Comparison of HPG Axis Between Males and Females

● In males, the luteinizing hormone is acted upon the Leydig cells to secrete androgens
and testosterone.
● In females, the luteinizing hormone will act on the Theca cells to secrete androgens.
● In males, the follicle-stimulating hormone acts on the Sertoli cells.
● In females, the granuloma cells will influence the oocyte development
○ The granulosa cells will secrete inhibin.
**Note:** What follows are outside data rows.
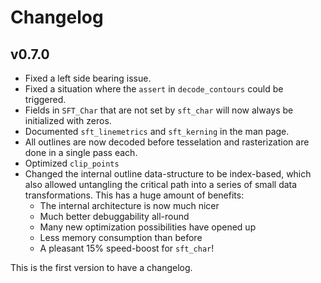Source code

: # Changelog

## v0.7.0
- Fixed a left side bearing issue.
- Fixed a situation where the `assert` in `decode_contours` could be triggered.
- Fields in `SFT_Char` that are not set by `sft_char` will now always be initialized with zeros.
- Documented `sft_linemetrics` and `sft_kerning` in the man page.
- All outlines are now decoded before tesselation and rasterization are done in a single pass each.
- Optimized `clip_points`
- Changed the internal outline data-structure to be index-based, which also allowed untangling the
  critical path into a series of small data transformations. This has a huge amount of benefits:
  * The internal architecture is now much nicer
  * Much better debuggability all-round
  * Many new optimization possibilities have opened up
  * Less memory consumption than before
  * A pleasant 15% speed-boost for `sft_char`!

This is the first version to have a changelog.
Negative Feedback Inhibition

● Estrogen can feedback to both the hypothalamus to inhibit secretion of gonadotropin-
releasing hormone.
○ It can also feedback to inhibit luteinizing hormone secretion from the anterior
pituitary gland.
○ Luteinizing hormone is the stimulus for androgen secretion that will subsequently
be converted to estrogen.
■ High concentrations of estrogen should feedback and inhibit luteinizing
hormone secretion.
● Granuloma cells produce inhibin
○ Inhibin will feedback and inhibit follicle-stimulating hormones.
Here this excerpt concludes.